- Instructions for the task: Collect all lines containing the word "algorithms" from the data.

- Records for this task:
Segment Open
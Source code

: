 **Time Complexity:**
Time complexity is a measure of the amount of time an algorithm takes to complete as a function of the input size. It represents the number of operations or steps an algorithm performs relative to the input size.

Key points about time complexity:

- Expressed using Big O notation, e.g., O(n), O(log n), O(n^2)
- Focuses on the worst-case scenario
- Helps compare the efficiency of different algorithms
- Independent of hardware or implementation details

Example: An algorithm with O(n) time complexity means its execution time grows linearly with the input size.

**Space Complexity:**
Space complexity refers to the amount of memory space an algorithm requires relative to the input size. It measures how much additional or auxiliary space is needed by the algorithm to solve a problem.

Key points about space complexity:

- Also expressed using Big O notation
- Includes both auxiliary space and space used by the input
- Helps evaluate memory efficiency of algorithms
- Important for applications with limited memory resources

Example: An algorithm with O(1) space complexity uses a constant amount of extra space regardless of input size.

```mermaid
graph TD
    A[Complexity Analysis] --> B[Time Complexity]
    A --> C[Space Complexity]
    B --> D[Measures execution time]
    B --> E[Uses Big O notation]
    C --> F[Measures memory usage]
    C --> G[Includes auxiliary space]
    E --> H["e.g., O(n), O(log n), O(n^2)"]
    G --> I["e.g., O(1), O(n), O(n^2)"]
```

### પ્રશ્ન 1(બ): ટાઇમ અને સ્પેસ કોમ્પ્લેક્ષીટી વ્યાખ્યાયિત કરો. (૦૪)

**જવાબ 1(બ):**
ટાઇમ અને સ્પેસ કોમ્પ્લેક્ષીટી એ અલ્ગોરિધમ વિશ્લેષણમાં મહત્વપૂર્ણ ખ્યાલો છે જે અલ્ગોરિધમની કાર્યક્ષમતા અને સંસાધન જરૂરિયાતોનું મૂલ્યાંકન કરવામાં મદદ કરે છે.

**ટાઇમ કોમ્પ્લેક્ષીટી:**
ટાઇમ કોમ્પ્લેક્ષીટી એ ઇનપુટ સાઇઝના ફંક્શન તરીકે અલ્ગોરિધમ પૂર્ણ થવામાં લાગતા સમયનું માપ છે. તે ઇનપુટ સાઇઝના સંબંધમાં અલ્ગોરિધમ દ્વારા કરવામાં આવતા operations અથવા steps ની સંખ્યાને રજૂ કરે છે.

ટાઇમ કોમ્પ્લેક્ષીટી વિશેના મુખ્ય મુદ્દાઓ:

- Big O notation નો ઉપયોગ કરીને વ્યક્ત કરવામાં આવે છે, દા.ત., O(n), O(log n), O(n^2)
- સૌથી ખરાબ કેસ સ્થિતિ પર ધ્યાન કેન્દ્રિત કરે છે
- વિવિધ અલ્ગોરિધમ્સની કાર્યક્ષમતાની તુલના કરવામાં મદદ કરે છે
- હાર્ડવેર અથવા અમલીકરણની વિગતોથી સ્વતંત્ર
Segment Closed
- Answer to this problem:
- Helps compare the efficiency of different algorithms
- Helps evaluate memory efficiency of algorithms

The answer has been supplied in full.